- [To do]
Give back the entries that follow exactly as written. Any picture gets left out.

- [Entries provided]

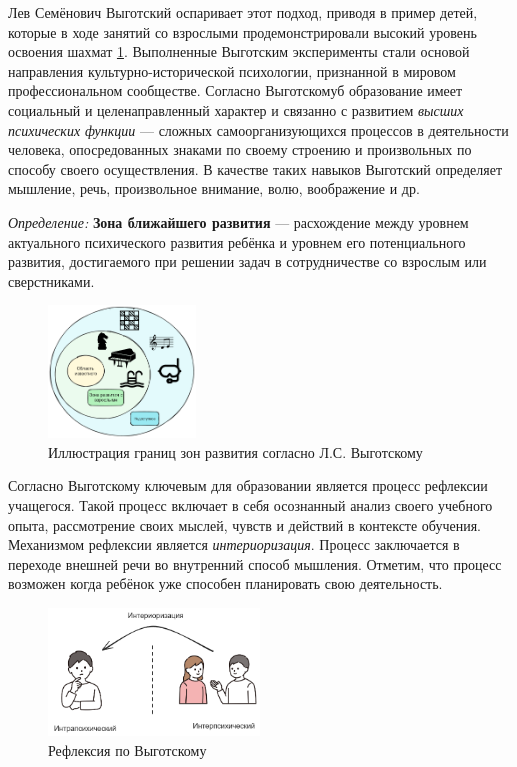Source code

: Лев Семёнович Выготский оспаривает этот подход, приводя в пример детей, которые в ходе занятий со взрослыми продемонстрировали
высокий уровень освоения шахмат \ref{proximal_growth}. Выполненные Выготским
эксперименты стали основой направления культурно-исторической психологии, признанной в мировом профессиональном сообществе.
Согласно Выготскомуб образование имеет социальный и целенаправленный характер и связанно с развитием
\textit{высших психических функции} --- сложных самоорганизующихся процессов в деятельности человека, 
опосредованных знаками по своему строению и произвольных по способу своего осуществления. В качестве таких навыков Выготский
определяет мышление, речь, произвольное внимание, волю, воображение и др.

\textit{Определение:} \textbf{Зона ближайшего развития} --- расхождение между уровнем актуального психического развития ребёнка
 и уровнем его потенциального развития, достигаемого при решении задач в сотрудничестве со взрослым или сверстниками. 

\begin{figure}[h]
    \centering
    \includegraphics[width=0.35\textwidth]{assets/pedagogic/psy/proximal_growth.excalidraw.png}
    \caption{Иллюстрация границ зон развития согласно Л.С. Выготскому}
    \label{proximal_growth}
\end{figure}

Согласно Выготскому ключевым для образовании является процесс рефлексии учащегося.
Такой процесс включает в себя осознанный анализ своего учебного опыта, рассмотрение своих мыслей, чувств и действий в контексте обучения. 
Механизмом рефлексии является \textit{интериоризация}. Процесс заключается в переходе внешней речи во внутренний способ мышления.
Отметим, что процесс возможен когда ребёнок уже способен планировать свою деятельность. 
 
\begin{figure}[h]
    \centering
    \includegraphics[width=0.5\textwidth]{assets/pedagogic/psy/reflection.excalidraw.png}
    \caption{Рефлексия по Выготскому \cite{выготский2014мышление}}
    \label{reflection}
\end{figure}
 
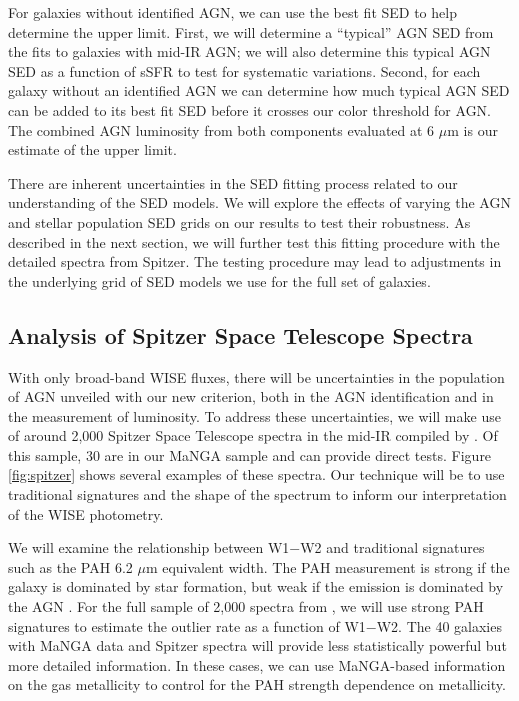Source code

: \documentclass[12pt, preprint]{hacked-aastex}
\begin{document}
For galaxies without identified AGN, we can use the best fit SED to
help determine the upper limit. First, we will determine a ``typical''
AGN SED from the fits to galaxies with mid-IR AGN; we will also
determine this typical AGN SED as a function of sSFR to test for
systematic variations. Second, for each galaxy without an identified
AGN we can determine how much typical AGN SED can be added to its
best fit SED before it crosses our color threshold for AGN. The combined
AGN luminosity from both components evaluated at 6 $\mu$m is our 
estimate of the upper limit.

There are inherent uncertainties in the SED fitting process related
to our understanding of the SED models. We will explore the
effects of varying the AGN and stellar population SED grids on our
results to test their robustness.  As described in the next section,
we will further test this fitting procedure with the detailed spectra
from Spitzer. The testing procedure may lead to adjustments in the
underlying grid of SED models we use for the full set of galaxies.


\subsection{Analysis of Spitzer Space Telescope Spectra}
\label{sec:spitzer}

With only broad-band WISE fluxes, there will be uncertainties in the
population of AGN unveiled with our new criterion, both in the AGN
identification and in the measurement of luminosity. To address these
uncertainties, we will make use of around 2,000 Spitzer Space
Telescope spectra in the mid-IR compiled by \cite{lambrides}. Of this
sample, 30 are in our MaNGA sample and can provide direct tests.
Figure \ref{fig:spitzer} shows several examples of these spectra.  Our
technique will be to use traditional signatures and the shape of the
spectrum to inform our interpretation of the WISE photometry.

We will examine the relationship between W1$-$W2 and traditional
signatures such as the PAH 6.2 $\mu$m equivalent width. The PAH
measurement is strong if the galaxy is dominated by star formation,
but weak if the emission is dominated by the AGN \cite{sajina22a}.
For the full sample of 2,000 spectra from \cite{lambrides}, we will
use strong PAH signatures to estimate the outlier rate as a function
of W1$-$W2.  The 40 galaxies with MaNGA data and Spitzer spectra will
provide less statistically powerful but more detailed information. In
these cases, we can use MaNGA-based information on the gas metallicity
to control for the PAH strength dependence on metallicity.
\end{document}
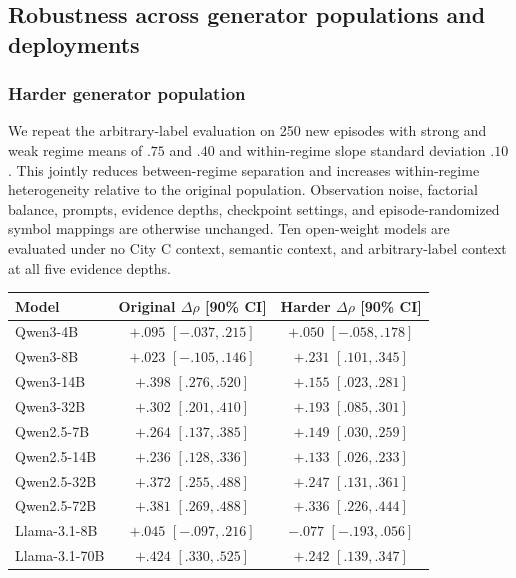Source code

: \subsection{Robustness across generator populations and deployments}
\label{app:coin-city-robustness}

\subsubsection{Harder generator population}

We repeat the arbitrary-label evaluation on 250 new episodes with strong and weak regime means of $.75$ and $.40$ and within-regime slope standard deviation $.10$.
This jointly reduces between-regime separation and increases within-regime heterogeneity relative to the original population.
Observation noise, factorial balance, prompts, evidence depths, checkpoint settings, and episode-randomized symbol mappings are otherwise unchanged.
Ten open-weight models are evaluated under no City C context, semantic context, and arbitrary-label context at all five evidence depths.

\begin{center}
\begin{minipage}{0.90\linewidth}
\centering
{}
\label{tab:coin-city-generator-robustness}
\small
\begin{tabular}{lcc}
\toprule
Model & Original \(\Delta\rho\) [90\% CI] & Harder \(\Delta\rho\) [90\% CI] \\
\midrule
Qwen3-4B & $+.095$ $[-.037,.215]$ & $+.050$ $[-.058,.178]$ \\
Qwen3-8B & $+.023$ $[-.105,.146]$ & $+.231$ $[.101,.345]$ \\
Qwen3-14B & $+.398$ $[.276,.520]$ & $+.155$ $[.023,.281]$ \\
Qwen3-32B & $+.302$ $[.201,.410]$ & $+.193$ $[.085,.301]$ \\
Qwen2.5-7B & $+.264$ $[.137,.385]$ & $+.149$ $[.030,.259]$ \\
Qwen2.5-14B & $+.236$ $[.128,.336]$ & $+.133$ $[.026,.233]$ \\
Qwen2.5-32B & $+.372$ $[.255,.488]$ & $+.247$ $[.131,.361]$ \\
Qwen2.5-72B & $+.381$ $[.269,.488]$ & $+.336$ $[.226,.444]$ \\
Llama-3.1-8B & $+.045$ $[-.097,.216]$ & $-.077$ $[-.193,.056]$ \\
Llama-3.1-70B & $+.424$ $[.330,.525]$ & $+.242$ $[.139,.347]$ \\
\bottomrule
\end{tabular}
\end{minipage}
\end{center}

- [Result for this task]
Source code

: Лев Семёнович Выготский оспаривает этот подход, приводя в пример детей, которые в ходе занятий со взрослыми продемонстрировали
высокий уровень освоения шахмат \ref{proximal_growth}. Выполненные Выготским
эксперименты стали основой направления культурно-исторической психологии, признанной в мировом профессиональном сообществе.
Согласно Выготскомуб образование имеет социальный и целенаправленный характер и связанно с развитием
\textit{высших психических функции} --- сложных самоорганизующихся процессов в деятельности человека, 
опосредованных знаками по своему строению и произвольных по способу своего осуществления. В качестве таких навыков Выготский
определяет мышление, речь, произвольное внимание, волю, воображение и др.

\textit{Определение:} \textbf{Зона ближайшего развития} --- расхождение между уровнем актуального психического развития ребёнка
 и уровнем его потенциального развития, достигаемого при решении задач в сотрудничестве со взрослым или сверстниками. 

\begin{figure}[h]
    \centering
    \includegraphics[width=0.35\textwidth]{assets/pedagogic/psy/proximal_growth.excalidraw.png}
    \caption{Иллюстрация границ зон развития согласно Л.С. Выготскому}
    \label{proximal_growth}
\end{figure}

Согласно Выготскому ключевым для образовании является процесс рефлексии учащегося.
Такой процесс включает в себя осознанный анализ своего учебного опыта, рассмотрение своих мыслей, чувств и действий в контексте обучения. 
Механизмом рефлексии является \textit{интериоризация}. Процесс заключается в переходе внешней речи во внутренний способ мышления.
Отметим, что процесс возможен когда ребёнок уже способен планировать свою деятельность. 
 
\begin{figure}[h]
    \centering
    \includegraphics[width=0.5\textwidth]{assets/pedagogic/psy/reflection.excalidraw.png}
    \caption{Рефлексия по Выготскому \cite{выготский2014мышление}}
    \label{reflection}
\end{figure}
 
Source code

: \documentclass[12pt, preprint]{hacked-aastex}
\begin{document}
For galaxies without identified AGN, we can use the best fit SED to
help determine the upper limit. First, we will determine a ``typical''
AGN SED from the fits to galaxies with mid-IR AGN; we will also
determine this typical AGN SED as a function of sSFR to test for
systematic variations. Second, for each galaxy without an identified
AGN we can determine how much typical AGN SED can be added to its
best fit SED before it crosses our color threshold for AGN. The combined
AGN luminosity from both components evaluated at 6 $\mu$m is our 
estimate of the upper limit.

There are inherent uncertainties in the SED fitting process related
to our understanding of the SED models. We will explore the
effects of varying the AGN and stellar population SED grids on our
results to test their robustness.  As described in the next section,
we will further test this fitting procedure with the detailed spectra
from Spitzer. The testing procedure may lead to adjustments in the
underlying grid of SED models we use for the full set of galaxies.


\subsection{Analysis of Spitzer Space Telescope Spectra}
\label{sec:spitzer}

With only broad-band WISE fluxes, there will be uncertainties in the
population of AGN unveiled with our new criterion, both in the AGN
identification and in the measurement of luminosity. To address these
uncertainties, we will make use of around 2,000 Spitzer Space
Telescope spectra in the mid-IR compiled by \cite{lambrides}. Of this
sample, 30 are in our MaNGA sample and can provide direct tests.
Figure \ref{fig:spitzer} shows several examples of these spectra.  Our
technique will be to use traditional signatures and the shape of the
spectrum to inform our interpretation of the WISE photometry.

We will examine the relationship between W1$-$W2 and traditional
signatures such as the PAH 6.2 $\mu$m equivalent width. The PAH
measurement is strong if the galaxy is dominated by star formation,
but weak if the emission is dominated by the AGN \cite{sajina22a}.
For the full sample of 2,000 spectra from \cite{lambrides}, we will
use strong PAH signatures to estimate the outlier rate as a function
of W1$-$W2.  The 40 galaxies with MaNGA data and Spitzer spectra will
provide less statistically powerful but more detailed information. In
these cases, we can use MaNGA-based information on the gas metallicity
to control for the PAH strength dependence on metallicity.
\end{document}
Source code

: \subsection{Robustness across generator populations and deployments}
\label{app:coin-city-robustness}

\subsubsection{Harder generator population}

We repeat the arbitrary-label evaluation on 250 new episodes with strong and weak regime means of $.75$ and $.40$ and within-regime slope standard deviation $.10$.
This jointly reduces between-regime separation and increases within-regime heterogeneity relative to the original population.
Observation noise, factorial balance, prompts, evidence depths, checkpoint settings, and episode-randomized symbol mappings are otherwise unchanged.
Ten open-weight models are evaluated under no City C context, semantic context, and arbitrary-label context at all five evidence depths.

\begin{center}
\begin{minipage}{0.90\linewidth}
\centering
{}
\label{tab:coin-city-generator-robustness}
\small
\begin{tabular}{lcc}
\toprule
Model & Original \(\Delta\rho\) [90\% CI] & Harder \(\Delta\rho\) [90\% CI] \\
\midrule
Qwen3-4B & $+.095$ $[-.037,.215]$ & $+.050$ $[-.058,.178]$ \\
Qwen3-8B & $+.023$ $[-.105,.146]$ & $+.231$ $[.101,.345]$ \\
Qwen3-14B & $+.398$ $[.276,.520]$ & $+.155$ $[.023,.281]$ \\
Qwen3-32B & $+.302$ $[.201,.410]$ & $+.193$ $[.085,.301]$ \\
Qwen2.5-7B & $+.264$ $[.137,.385]$ & $+.149$ $[.030,.259]$ \\
Qwen2.5-14B & $+.236$ $[.128,.336]$ & $+.133$ $[.026,.233]$ \\
Qwen2.5-32B & $+.372$ $[.255,.488]$ & $+.247$ $[.131,.361]$ \\
Qwen2.5-72B & $+.381$ $[.269,.488]$ & $+.336$ $[.226,.444]$ \\
Llama-3.1-8B & $+.045$ $[-.097,.216]$ & $-.077$ $[-.193,.056]$ \\
Llama-3.1-70B & $+.424$ $[.330,.525]$ & $+.242$ $[.139,.347]$ \\
\bottomrule
\end{tabular}
\end{minipage}
\end{center}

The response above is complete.